Mercury(I) nitrate is a inorganic compound, a salt of mercury and nitric acid with the formula Hg2(NO3)2.  A yellow solid, the compound is used as a precursor to other complexes of Hg22+ complexes.The structure of the hydrate has been determined by X-ray crystallography.  It consists of a [H2O-Hg-Hg-OH2]2+ center, with a Hg-Hg distance of 254 pm.

Reactions
Mercury(I) nitrate is formed when elemental mercury is combined with dilute nitric acid (concentrated nitric acid will yield mercury(II) nitrate). Mercury(I) nitrate is a reducing agent which is oxidized upon contact with air.

Mercuric nitrate reacts with elemental mercury to form mercurous nitrate.
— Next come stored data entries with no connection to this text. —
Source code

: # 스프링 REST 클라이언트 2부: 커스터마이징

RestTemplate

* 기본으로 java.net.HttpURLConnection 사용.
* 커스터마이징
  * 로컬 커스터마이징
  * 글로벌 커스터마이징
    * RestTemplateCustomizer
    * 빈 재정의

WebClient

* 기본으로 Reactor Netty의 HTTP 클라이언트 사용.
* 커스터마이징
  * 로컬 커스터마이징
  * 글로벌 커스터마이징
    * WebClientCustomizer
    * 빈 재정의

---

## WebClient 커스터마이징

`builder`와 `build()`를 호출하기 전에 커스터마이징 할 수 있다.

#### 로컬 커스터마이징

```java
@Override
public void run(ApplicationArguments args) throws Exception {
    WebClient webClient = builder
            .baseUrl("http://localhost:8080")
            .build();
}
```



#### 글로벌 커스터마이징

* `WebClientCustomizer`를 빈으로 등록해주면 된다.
Solutions of mercury(I) nitrate are acidic due to slow reaction with water:
Hg2(NO3)2 + H2O ⇌ Hg2(NO3)(OH) + HNO3
Hg2(NO3)(OH) forms a yellow precipitate.

If the solution is boiled or exposed to light, mercury(I) nitrate undergoes a disproportionation reaction yielding elemental mercury and mercury(II) nitrate:
Hg2(NO3)2 ⇌ Hg + Hg(NO3)2

These reactions are reversible; the nitric acid formed can redissolve the basic salt.